FRIDAY – Georgina has taken to opening each day with an alliterative Goddess-power fertility chant, along the lines of “I am a FFFertile FFField of FFFabulous FFFemale FFFecundity.” Fomit. Today’s plan is to go to a funeral and try to bed a mourner. (It’s like wedding crashers, but completely nonsensical.) So, they find a funeral of young, athletic man and crash it. UH-OH TURNS OUT HE WAS GAY TOO, so of course ALL HIS FRIENDS ARE GAY TOO, so of course THE FUNERAL TURNS INTO A DISCO AND THE MOURNERS TAKE OFF THEIR SHIRTS AND GRIND EACH OTHER. I would love to be kidding. I don’t care what you all do the day after my funeral but at the event itself I want some tears, crocodile if necessary. Georgina takes the departed’s presumably straight accountant home, where he finds her Insemination Strategy Battle Plan Sheet and leaves, after calling her a freak and insulting her décor.

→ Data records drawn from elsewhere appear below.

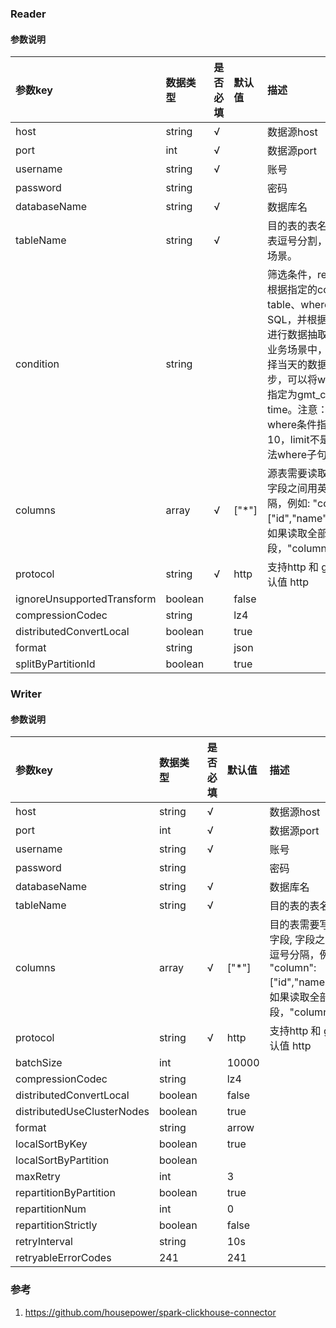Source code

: ### Reader

#### 参数说明

| 参数key                        | 数据类型    | 是否必填 | 默认值   | 描述                                                                                                                                                               |
|:-----------------------------|:--------|:-----|:------|:-----------------------------------------------------------------------------------------------------------------------------------------------------------------|
| host                         | string  | √    |       | 数据源host                                                                                                                                                          |
| port                         | int     | √    |       | 数据源port                                                                                                                                                          |
| username                     | string  | √    |       | 账号                                                                                                                                                               |
| password                     | string  |      |       | 密码                                                                                                                                                               |
| databaseName                 | string  | √    |       | 数据库名                                                                                                                                                             |
| tableName                    | string  | √    |       | 目的表的表名称, 多个表逗号分割，适用分表场景。                                                                                                                                         |
| condition                    | string  |      |       | 筛选条件，reader插件根据指定的column、table、where条件拼接SQL，并根据这个SQL进行数据抽取。在实际业务场景中，往往会选择当天的数据进行同步，可以将where条件指定为gmt_create > time。注意：不可以将where条件指定为limit 10，limit不是SQL的合法where子句 |
| columns                      | array   | √    | ["*"] | 源表需要读取的字段, 字段之间用英文逗号分隔，例如: "column": ["id","name","age"]。如果读取全部字段，"column": ["*"]                                                                                |
| protocol                     | string  | √    | http  | 支持http 和 grpc，默认值 http                                                                                                                                           |
| ignoreUnsupportedTransform   | boolean |      | false |                                                                                                                                                                  |
| compressionCodec             | string  |      | lz4   |                                                                                                                                                                  |
| distributedConvertLocal      | boolean |      | true  |                                                                                                                                                                  |
| format                       | string  |      | json  |                                                                                                                                                                  |
| splitByPartitionId           | boolean |      | true  |                                                                                                                                                                  |


### Writer

#### 参数说明

| 参数key                       | 数据类型    | 是否必填     | 默认值   | 描述                                                                                   |
|:----------------------------|:--------|:---------|:------|:-------------------------------------------------------------------------------------|
| host                        | string  | √        |       | 数据源host                                                                              |
| port                        | int     | √        |       | 数据源port                                                                              |
| username                    | string  | √        |       | 账号                                                                                   |
| password                    | string  |          |       | 密码                                                                                   |
| databaseName                | string  | √        |       | 数据库名                                                                                 |
| tableName                   | string  | √        |       | 目的表的表名称                                                                              |
| columns                     | array   | √        | ["*"] | 目的表需要写入数据的字段, 字段之间用英文逗号分隔，例如: "column": ["id","name","age"]。如果读取全部字段，"column": ["*"] |
| protocol                    | string  | √        | http  | 支持http 和 grpc，默认值 http                                                               |
| batchSize                   | int     |          | 10000 |                                                                                      |
| compressionCodec            | string  |          | lz4   |                                                                                      |
| distributedConvertLocal     | boolean |          | false |                                                                                      |
| distributedUseClusterNodes  | boolean |          | true  |                                                                                      |
| format                      | string  |          | arrow |                                                                                      |
| localSortByKey              | boolean |          | true  |                                                                                      |
| localSortByPartition        | boolean |          |       |                                                                                      |
| maxRetry                    | int     |          | 3     |                                                                                      |
| repartitionByPartition      | boolean |          | true  |                                                                                      |
| repartitionNum              | int     |          | 0     |                                                                                      |
| repartitionStrictly         | boolean |          | false |                                                                                      |
| retryInterval               | string  |          | 10s   |                                                                                      |
| retryableErrorCodes         | 241     |          | 241   |                                                                                      |

### 参考
1. https://github.com/housepower/spark-clickhouse-connector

SATURDAY – All this time, a mindless little subplot has been going on in the Aran Islands. Boyfriend gets tired of his Awful American assistant, who is revealed to be a spoiled Daddy’s girl. Someone accidentally says “fuck” in front of a nun, Boyfriend gets tired of his AAA and decides to go back to Georgina, following a strange and unlikely conversation with another nun. (They swarm over Ireland like ants on honey, apparently.) His flight is sold out so he has to drive to Cork and take the ferry to England. He’s suddenly in a desperate hurry for no reason – it helps the plot, but he doesn’t know about the Little Lost Ovum. Why is he in tearing haste? Too many nuns? Meanwhile, Georgina brings an Italian stripper home and he steals her purse.

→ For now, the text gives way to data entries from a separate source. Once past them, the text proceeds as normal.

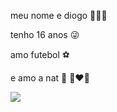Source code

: meu nome e diogo 🙅🏿‍♂️

tenho 16 anos 😜

amo futebol ⚽️

e amo a nat 💍 👩‍❤️‍👨

![](https://media.tenor.com/UhEjrFzcEHQAAAAC/neymar.gif)
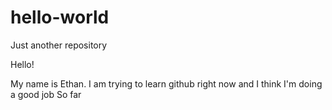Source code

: # hello-world
Just another repository

Hello!

My name is Ethan. I am trying to learn github right now and I think I'm doing a good job
So far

SUNDAY – Georgina almost sleeps with a coworker, but it turns out he had mumps and was rendered infertile. MUMPS. You remember, that disease that almost no one in the Western world gets anymore because of aggressive vaccination? That one. Instead of going for it anyway (why on earth do you waste a construction worker clad only in briefs?) she runs off to buy semen online. She prepares the baster in the kitchen (ugh), but UH-OH her mom walks in and Georgina accidentally sends the swimmers all over her birthday cake, a la teenage gross-out comedy, although to the film’s credit no one eats the cake. She tries to get Standard Faggot to take one for England, but he can’t get it up enough to provide her with a sample, then gets a call from George Michael asking him to do costume design for him – like, that second. As he tries to leave, Georgina wrestles him to the ground and tries to tear off his pants. Just then, the housekeeper walks in, and Georgina gets kicked out of the motel room they were to use for the conception for attempted rape.
There’s still a lot of movie left. Boyfriend goes through a travel montage that implies that he walked to London from Bristol. Mia Kirschner confides that she had an abortion once. Georgina thinks Boyfriend’s cheating on her with AAA, Boyfriend thinks Georgina’s cheating with the sleepy Scot, a lot of yelling happens, it turns out the Scot’s in love with Mia Kirschner (ugh) a lot of blah happens, everyone pairs off and she gets pregnant. She figures it out during a jog, so of course she turns around and RUNS home, instead of taking it at a nice miscarriage-avoiding walk. Everyone hugs.
I’ve drawn the following lessons from the film:
A woman is only a worthless, dry husk until she falls pregnant within the context of a heterosexual union
And
Northern Ireland is less problematic as a war zone than as a sponsor of the arts.